▼▼▼

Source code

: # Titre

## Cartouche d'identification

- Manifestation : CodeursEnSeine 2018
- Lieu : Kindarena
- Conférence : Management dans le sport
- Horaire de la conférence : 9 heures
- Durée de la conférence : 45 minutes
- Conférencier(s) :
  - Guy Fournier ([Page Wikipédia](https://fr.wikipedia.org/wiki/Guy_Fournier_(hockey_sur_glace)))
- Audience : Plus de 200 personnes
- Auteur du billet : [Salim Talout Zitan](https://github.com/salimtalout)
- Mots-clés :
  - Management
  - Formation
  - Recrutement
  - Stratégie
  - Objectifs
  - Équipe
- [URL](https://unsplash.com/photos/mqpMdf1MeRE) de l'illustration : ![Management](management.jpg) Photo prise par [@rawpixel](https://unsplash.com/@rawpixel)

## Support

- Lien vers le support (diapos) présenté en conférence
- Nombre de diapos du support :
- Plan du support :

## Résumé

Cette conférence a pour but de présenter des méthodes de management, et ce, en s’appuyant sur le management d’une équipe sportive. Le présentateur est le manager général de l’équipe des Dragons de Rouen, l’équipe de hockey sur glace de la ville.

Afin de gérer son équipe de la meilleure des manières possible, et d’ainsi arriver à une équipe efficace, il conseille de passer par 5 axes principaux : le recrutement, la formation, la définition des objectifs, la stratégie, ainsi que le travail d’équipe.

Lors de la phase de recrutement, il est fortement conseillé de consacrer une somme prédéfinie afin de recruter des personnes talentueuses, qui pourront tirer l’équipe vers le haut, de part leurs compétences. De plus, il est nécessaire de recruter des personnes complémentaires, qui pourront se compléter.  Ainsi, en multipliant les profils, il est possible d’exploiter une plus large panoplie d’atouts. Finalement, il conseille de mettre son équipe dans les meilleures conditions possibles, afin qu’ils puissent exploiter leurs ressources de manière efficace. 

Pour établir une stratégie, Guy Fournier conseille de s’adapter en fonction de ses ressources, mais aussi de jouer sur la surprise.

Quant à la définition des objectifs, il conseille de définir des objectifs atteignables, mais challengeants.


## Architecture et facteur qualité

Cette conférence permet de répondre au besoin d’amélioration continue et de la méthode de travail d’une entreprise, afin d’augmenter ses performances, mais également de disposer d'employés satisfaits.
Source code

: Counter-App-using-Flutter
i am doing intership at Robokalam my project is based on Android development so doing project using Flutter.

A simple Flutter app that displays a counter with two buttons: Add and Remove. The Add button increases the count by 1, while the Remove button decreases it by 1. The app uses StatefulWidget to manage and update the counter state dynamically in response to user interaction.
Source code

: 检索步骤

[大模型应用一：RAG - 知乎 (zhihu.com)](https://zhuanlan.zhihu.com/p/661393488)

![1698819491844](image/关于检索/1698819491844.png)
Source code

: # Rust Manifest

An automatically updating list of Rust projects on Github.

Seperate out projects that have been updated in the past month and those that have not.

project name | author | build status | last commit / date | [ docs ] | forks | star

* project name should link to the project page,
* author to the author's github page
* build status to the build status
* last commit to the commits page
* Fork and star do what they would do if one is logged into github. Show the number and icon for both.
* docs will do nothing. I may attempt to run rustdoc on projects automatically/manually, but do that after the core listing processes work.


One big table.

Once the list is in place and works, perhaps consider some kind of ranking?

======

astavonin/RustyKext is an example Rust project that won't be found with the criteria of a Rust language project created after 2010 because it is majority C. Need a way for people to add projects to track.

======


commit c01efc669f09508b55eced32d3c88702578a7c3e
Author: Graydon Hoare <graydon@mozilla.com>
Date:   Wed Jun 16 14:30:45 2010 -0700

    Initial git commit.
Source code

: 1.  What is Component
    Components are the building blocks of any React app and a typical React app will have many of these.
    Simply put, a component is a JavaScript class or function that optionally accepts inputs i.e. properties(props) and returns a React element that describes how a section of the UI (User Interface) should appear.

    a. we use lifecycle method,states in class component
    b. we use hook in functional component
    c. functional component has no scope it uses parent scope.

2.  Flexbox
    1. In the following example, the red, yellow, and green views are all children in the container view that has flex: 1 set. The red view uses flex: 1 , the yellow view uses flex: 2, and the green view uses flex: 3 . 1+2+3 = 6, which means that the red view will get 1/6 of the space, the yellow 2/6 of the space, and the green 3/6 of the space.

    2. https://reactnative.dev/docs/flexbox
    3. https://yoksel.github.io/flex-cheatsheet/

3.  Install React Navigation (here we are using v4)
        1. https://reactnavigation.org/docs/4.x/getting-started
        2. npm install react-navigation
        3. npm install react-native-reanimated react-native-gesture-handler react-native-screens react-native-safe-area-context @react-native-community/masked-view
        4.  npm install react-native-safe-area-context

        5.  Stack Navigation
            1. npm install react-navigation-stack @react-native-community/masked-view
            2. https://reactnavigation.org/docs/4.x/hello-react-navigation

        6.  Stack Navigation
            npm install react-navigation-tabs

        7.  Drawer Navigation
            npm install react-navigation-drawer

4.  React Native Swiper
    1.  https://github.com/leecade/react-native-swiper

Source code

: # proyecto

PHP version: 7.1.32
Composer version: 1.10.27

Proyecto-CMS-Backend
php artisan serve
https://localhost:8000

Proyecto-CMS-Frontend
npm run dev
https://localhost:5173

▲▲▲

▸ **REQUIRED WORK**:
Could you report how many lines of the listing contain the word "commit"? Only the number is needed.

▸ **ANSWER SECTION**:
4